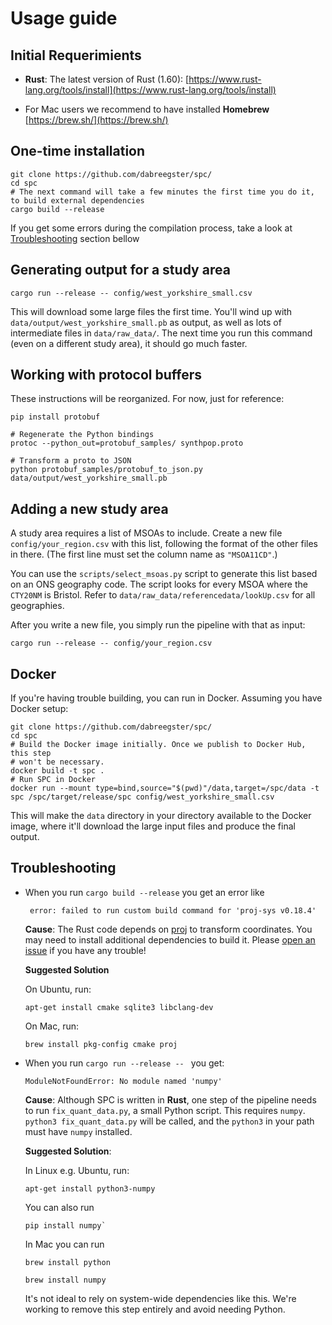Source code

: # Usage guide

## Initial Requerimients

- **Rust**: The latest version of Rust (1.60):
  [https://www.rust-lang.org/tools/install](https://www.rust-lang.org/tools/install)

- For Mac users we recommend to have installed **Homebrew** [https://brew.sh/](https://brew.sh/)
 

## One-time installation

```shell
git clone https://github.com/dabreegster/spc/
cd spc
# The next command will take a few minutes the first time you do it, to build external dependencies
cargo build --release
```
If you get some errors during the compilation process, take a look at [Troubleshooting](#Troubleshooting) section bellow

## Generating output for a study area

```
cargo run --release -- config/west_yorkshire_small.csv
```

This will download some large files the first time. You'll wind up with
`data/output/west_yorkshire_small.pb` as output, as well as lots of
intermediate files in `data/raw_data/`. The next time you run this command
(even on a different study area), it should go much faster.

## Working with protocol buffers

These instructions will be reorganized. For now, just for reference:

```shell
pip install protobuf

# Regenerate the Python bindings
protoc --python_out=protobuf_samples/ synthpop.proto

# Transform a proto to JSON
python protobuf_samples/protobuf_to_json.py data/output/west_yorkshire_small.pb
```

## Adding a new study area

A study area requires a list of MSOAs to include. Create a new file `config/your_region.csv` with this list, following the format of the other files in there. (The first line must set the column name as `"MSOA11CD"`.)

You can use the `scripts/select_msoas.py` script to generate this list based on an ONS geography code. The script looks for every MSOA where the `CTY20NM` is Bristol.  Refer to `data/raw_data/referencedata/lookUp.csv` for all geographies.

After you write a new file, you simply run the pipeline with that as input:

```
cargo run --release -- config/your_region.csv
```

## Docker

If you're having trouble building, you can run in Docker. Assuming you have Docker setup:

```shell
git clone https://github.com/dabreegster/spc/
cd spc
# Build the Docker image initially. Once we publish to Docker Hub, this step
# won't be necessary.
docker build -t spc .
# Run SPC in Docker
docker run --mount type=bind,source="$(pwd)"/data,target=/spc/data -t spc /spc/target/release/spc config/west_yorkshire_small.csv
```

This will make the `data` directory in your directory available to the Docker image, where it'll download the large input files and produce the final output.

## Troubleshooting

* When you run  ```cargo build --release``` you get an error like

  ```shell
   error: failed to run custom build command for 'proj-sys v0.18.4'
  ```

  **Cause**: The Rust code depends on [proj](https://proj.org) to transform coordinates. You   may need to install additional dependencies to build it. Please [open an issue](https://github.com/dabreegster/rampfs/issues) if you have any trouble!

  **Suggested Solution**

  On Ubuntu, run:

  ```shell
  apt-get install cmake sqlite3 libclang-dev
  ```

  On Mac, run:

  ```shell
  brew install pkg-config cmake proj
  ```

* When you run ```cargo run --release -- ``` you get: 
  
  ```
  ModuleNotFoundError: No module named 'numpy'
  ```

  **Cause**: Although SPC is written in **Rust**, one step of the pipeline needs to run `fix_quant_data.py`, a small Python script. This requires `numpy`. `python3
  fix_quant_data.py` will be called, and the `python3` in your path must have
   `numpy` installed. 
   
  **Suggested Solution**:

  In Linux e.g. Ubuntu, run:
  
  ```
  apt-get install python3-numpy
  ```

  You can also run
  ```
  pip install numpy`
  ```

  In Mac you can run
  
  ```
  brew install python
  ```
  
  ```
  brew install numpy
  ```

  It's not ideal to rely on system-wide dependencies like this. We're working to remove this step entirely and avoid needing Python.
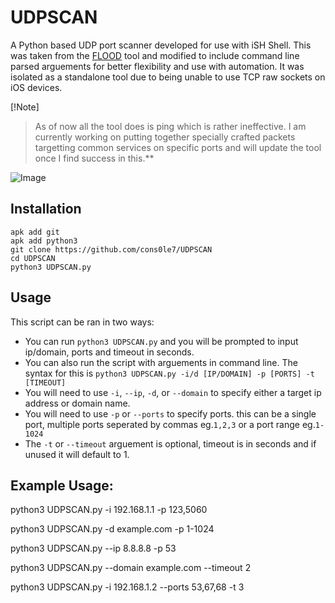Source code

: # UDPSCAN
A Python based UDP port scanner developed for use with iSH Shell. This was taken from the [FLOOD](https://github.com/cons0le7/FLOOD) tool and modified to include command line parsed arguements for better flexibility and use with automation. It was isolated as a standalone tool due to being unable to use TCP raw sockets on iOS devices. 

[!Note] 
> As of now all the tool does is ping which is rather ineffective. I am currently working on putting together specially crafted packets targetting common services on specific ports and will update the tool once I find success in this.**

![Image](https://github.com/user-attachments/assets/252fe3f9-800f-4853-bd56-b4e787014b28)

## Installation 
```
apk add git
apk add python3
git clone https://github.com/cons0le7/UDPSCAN
cd UDPSCAN
python3 UDPSCAN.py 
```

## Usage 
This script can be ran in two ways: 

- You can run `python3 UDPSCAN.py` and you will be prompted to input ip/domain, ports and timeout in seconds.
- You can also run the script with arguements in command line. The syntax for this is
`python3 UDPSCAN.py -i/d [IP/DOMAIN] -p [PORTS] -t [TIMEOUT] `
- You will need to use `-i`, `--ip`, `-d`, or `--domain` to specify either a target ip address or domain name.
- You will need to use `-p` or `--ports` to specify ports. this can be a single port, multiple ports seperated by commas eg.`1,2,3` or a port range eg.`1-1024`
- The `-t` or `--timeout` arguement is optional, timeout is in seconds and if unused it will default to 1.
  
## Example Usage:

python3 UDPSCAN.py -i 192.168.1.1 -p 123,5060

python3 UDPSCAN.py -d example.com -p 1-1024 

python3 UDPSCAN.py --ip 8.8.8.8 -p 53

python3 UDPSCAN.py --domain example.com --timeout 2

python3 UDPSCAN.py -i 192.168.1.2 --ports 53,67,68 -t 3
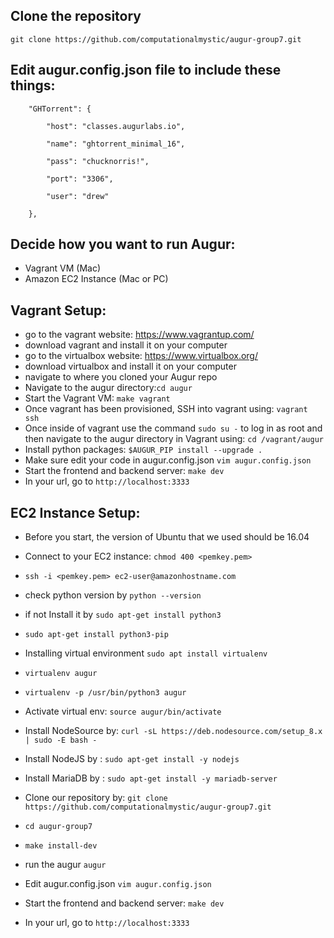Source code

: ## Clone the repository
```
git clone https://github.com/computationalmystic/augur-group7.git
```
## Edit augur.config.json file to include these things:
```
    "GHTorrent": {

        "host": "classes.augurlabs.io",

        "name": "ghtorrent_minimal_16",

        "pass": "chucknorris!",

        "port": "3306",

        "user": "drew"

    },
```

## Decide how you want to run Augur:
* Vagrant VM (Mac)
* Amazon EC2 Instance (Mac or PC)

## Vagrant Setup:
* go to the vagrant website: https://www.vagrantup.com/
* download vagrant and install it on your computer
* go to the virtualbox website: https://www.virtualbox.org/
* download virtualbox and install it on your computer
* navigate to where you cloned your Augur repo
* Navigate to the augur directory:```cd augur```
* Start the Vagrant VM: ```make vagrant```
* Once vagrant has been provisioned, SSH into vagrant using: ```vagrant ssh```
* Once inside of vagrant use the command ```sudo su -``` to log in as root and then navigate to the augur directory in Vagrant using: ```cd /vagrant/augur```
* Install python packages: ```$AUGUR_PIP install --upgrade .```
* Make sure edit your code in augur.config.json ```vim augur.config.json```
* Start the frontend and backend server: ```make dev```
* In your url, go to ```http://localhost:3333```

## EC2 Instance Setup:
* Before you start, the version of Ubuntu that we used should be 16.04
* Connect to your EC2 instance: 
```chmod 400 <pemkey.pem>```
* ``` ssh -i <pemkey.pem> ec2-user@amazonhostname.com ```
* check python version by ```python --version```
* if not Install it by ```sudo apt-get install python3```
* ```sudo apt-get install python3-pip```
* Installing virtual environment ```sudo apt install virtualenv```
* ```virtualenv augur```
* ```virtualenv -p /usr/bin/python3 augur```
* Activate virtual env: ```source augur/bin/activate```
* Install NodeSource by: ```curl -sL https://deb.nodesource.com/setup_8.x | sudo -E bash -```
* Install NodeJS by : ```sudo apt-get install -y nodejs```
* Install MariaDB by : ```sudo apt-get install -y mariadb-server```
* Clone our repository by: ```git clone https://github.com/computationalmystic/augur-group7.git```
* ```cd augur-group7```
* ```make install-dev```


* run the augur ```augur```


* Edit augur.config.json ```vim augur.config.json```
* Start the frontend and backend server: ```make dev```
* In your url, go to ```http://localhost:3333```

[The problem]
Copy every entry word for word, but omit the pictures.

[Written solution]
Source code

: # Usage guide

## Initial Requerimients

- **Rust**: The latest version of Rust (1.60):
  [https://www.rust-lang.org/tools/install](https://www.rust-lang.org/tools/install)

- For Mac users we recommend to have installed **Homebrew** [https://brew.sh/](https://brew.sh/)
 

## One-time installation

```shell
git clone https://github.com/dabreegster/spc/
cd spc
# The next command will take a few minutes the first time you do it, to build external dependencies
cargo build --release
```
If you get some errors during the compilation process, take a look at [Troubleshooting](#Troubleshooting) section bellow

## Generating output for a study area

```
cargo run --release -- config/west_yorkshire_small.csv
```

This will download some large files the first time. You'll wind up with
`data/output/west_yorkshire_small.pb` as output, as well as lots of
intermediate files in `data/raw_data/`. The next time you run this command
(even on a different study area), it should go much faster.

## Working with protocol buffers

These instructions will be reorganized. For now, just for reference:

```shell
pip install protobuf

# Regenerate the Python bindings
protoc --python_out=protobuf_samples/ synthpop.proto

# Transform a proto to JSON
python protobuf_samples/protobuf_to_json.py data/output/west_yorkshire_small.pb
```

## Adding a new study area

A study area requires a list of MSOAs to include. Create a new file `config/your_region.csv` with this list, following the format of the other files in there. (The first line must set the column name as `"MSOA11CD"`.)

You can use the `scripts/select_msoas.py` script to generate this list based on an ONS geography code. The script looks for every MSOA where the `CTY20NM` is Bristol.  Refer to `data/raw_data/referencedata/lookUp.csv` for all geographies.

After you write a new file, you simply run the pipeline with that as input:

```
cargo run --release -- config/your_region.csv
```

## Docker

If you're having trouble building, you can run in Docker. Assuming you have Docker setup:

```shell
git clone https://github.com/dabreegster/spc/
cd spc
# Build the Docker image initially. Once we publish to Docker Hub, this step
# won't be necessary.
docker build -t spc .
# Run SPC in Docker
docker run --mount type=bind,source="$(pwd)"/data,target=/spc/data -t spc /spc/target/release/spc config/west_yorkshire_small.csv
```

This will make the `data` directory in your directory available to the Docker image, where it'll download the large input files and produce the final output.

## Troubleshooting

* When you run  ```cargo build --release``` you get an error like

  ```shell
   error: failed to run custom build command for 'proj-sys v0.18.4'
  ```

  **Cause**: The Rust code depends on [proj](https://proj.org) to transform coordinates. You   may need to install additional dependencies to build it. Please [open an issue](https://github.com/dabreegster/rampfs/issues) if you have any trouble!

  **Suggested Solution**

  On Ubuntu, run:

  ```shell
  apt-get install cmake sqlite3 libclang-dev
  ```

  On Mac, run:

  ```shell
  brew install pkg-config cmake proj
  ```

* When you run ```cargo run --release -- ``` you get: 
  
  ```
  ModuleNotFoundError: No module named 'numpy'
  ```

  **Cause**: Although SPC is written in **Rust**, one step of the pipeline needs to run `fix_quant_data.py`, a small Python script. This requires `numpy`. `python3
  fix_quant_data.py` will be called, and the `python3` in your path must have
   `numpy` installed. 
   
  **Suggested Solution**:

  In Linux e.g. Ubuntu, run:
  
  ```
  apt-get install python3-numpy
  ```

  You can also run
  ```
  pip install numpy`
  ```

  In Mac you can run
  
  ```
  brew install python
  ```
  
  ```
  brew install numpy
  ```

  It's not ideal to rely on system-wide dependencies like this. We're working to remove this step entirely and avoid needing Python.
Source code

: # UDPSCAN
A Python based UDP port scanner developed for use with iSH Shell. This was taken from the [FLOOD](https://github.com/cons0le7/FLOOD) tool and modified to include command line parsed arguements for better flexibility and use with automation. It was isolated as a standalone tool due to being unable to use TCP raw sockets on iOS devices. 

[!Note] 
> As of now all the tool does is ping which is rather ineffective. I am currently working on putting together specially crafted packets targetting common services on specific ports and will update the tool once I find success in this.**

![Image](https://github.com/user-attachments/assets/252fe3f9-800f-4853-bd56-b4e787014b28)

## Installation 
```
apk add git
apk add python3
git clone https://github.com/cons0le7/UDPSCAN
cd UDPSCAN
python3 UDPSCAN.py 
```

## Usage 
This script can be ran in two ways: 

- You can run `python3 UDPSCAN.py` and you will be prompted to input ip/domain, ports and timeout in seconds.
- You can also run the script with arguements in command line. The syntax for this is
`python3 UDPSCAN.py -i/d [IP/DOMAIN] -p [PORTS] -t [TIMEOUT] `
- You will need to use `-i`, `--ip`, `-d`, or `--domain` to specify either a target ip address or domain name.
- You will need to use `-p` or `--ports` to specify ports. this can be a single port, multiple ports seperated by commas eg.`1,2,3` or a port range eg.`1-1024`
- The `-t` or `--timeout` arguement is optional, timeout is in seconds and if unused it will default to 1.
  
## Example Usage:

python3 UDPSCAN.py -i 192.168.1.1 -p 123,5060

python3 UDPSCAN.py -d example.com -p 1-1024 

python3 UDPSCAN.py --ip 8.8.8.8 -p 53

python3 UDPSCAN.py --domain example.com --timeout 2

python3 UDPSCAN.py -i 192.168.1.2 --ports 53,67,68 -t 3
Source code

: ## Clone the repository
```
git clone https://github.com/computationalmystic/augur-group7.git
```
## Edit augur.config.json file to include these things:
```
    "GHTorrent": {

        "host": "classes.augurlabs.io",

        "name": "ghtorrent_minimal_16",

        "pass": "chucknorris!",

        "port": "3306",

        "user": "drew"

    },
```

## Decide how you want to run Augur:
* Vagrant VM (Mac)
* Amazon EC2 Instance (Mac or PC)

## Vagrant Setup:
* go to the vagrant website: https://www.vagrantup.com/
* download vagrant and install it on your computer
* go to the virtualbox website: https://www.virtualbox.org/
* download virtualbox and install it on your computer
* navigate to where you cloned your Augur repo
* Navigate to the augur directory:```cd augur```
* Start the Vagrant VM: ```make vagrant```
* Once vagrant has been provisioned, SSH into vagrant using: ```vagrant ssh```
* Once inside of vagrant use the command ```sudo su -``` to log in as root and then navigate to the augur directory in Vagrant using: ```cd /vagrant/augur```
* Install python packages: ```$AUGUR_PIP install --upgrade .```
* Make sure edit your code in augur.config.json ```vim augur.config.json```
* Start the frontend and backend server: ```make dev```
* In your url, go to ```http://localhost:3333```

## EC2 Instance Setup:
* Before you start, the version of Ubuntu that we used should be 16.04
* Connect to your EC2 instance: 
```chmod 400 <pemkey.pem>```
* ``` ssh -i <pemkey.pem> ec2-user@amazonhostname.com ```
* check python version by ```python --version```
* if not Install it by ```sudo apt-get install python3```
* ```sudo apt-get install python3-pip```
* Installing virtual environment ```sudo apt install virtualenv```
* ```virtualenv augur```
* ```virtualenv -p /usr/bin/python3 augur```
* Activate virtual env: ```source augur/bin/activate```
* Install NodeSource by: ```curl -sL https://deb.nodesource.com/setup_8.x | sudo -E bash -```
* Install NodeJS by : ```sudo apt-get install -y nodejs```
* Install MariaDB by : ```sudo apt-get install -y mariadb-server```
* Clone our repository by: ```git clone https://github.com/computationalmystic/augur-group7.git```
* ```cd augur-group7```
* ```make install-dev```


* run the augur ```augur```


* Edit augur.config.json ```vim augur.config.json```
* Start the frontend and backend server: ```make dev```
* In your url, go to ```http://localhost:3333```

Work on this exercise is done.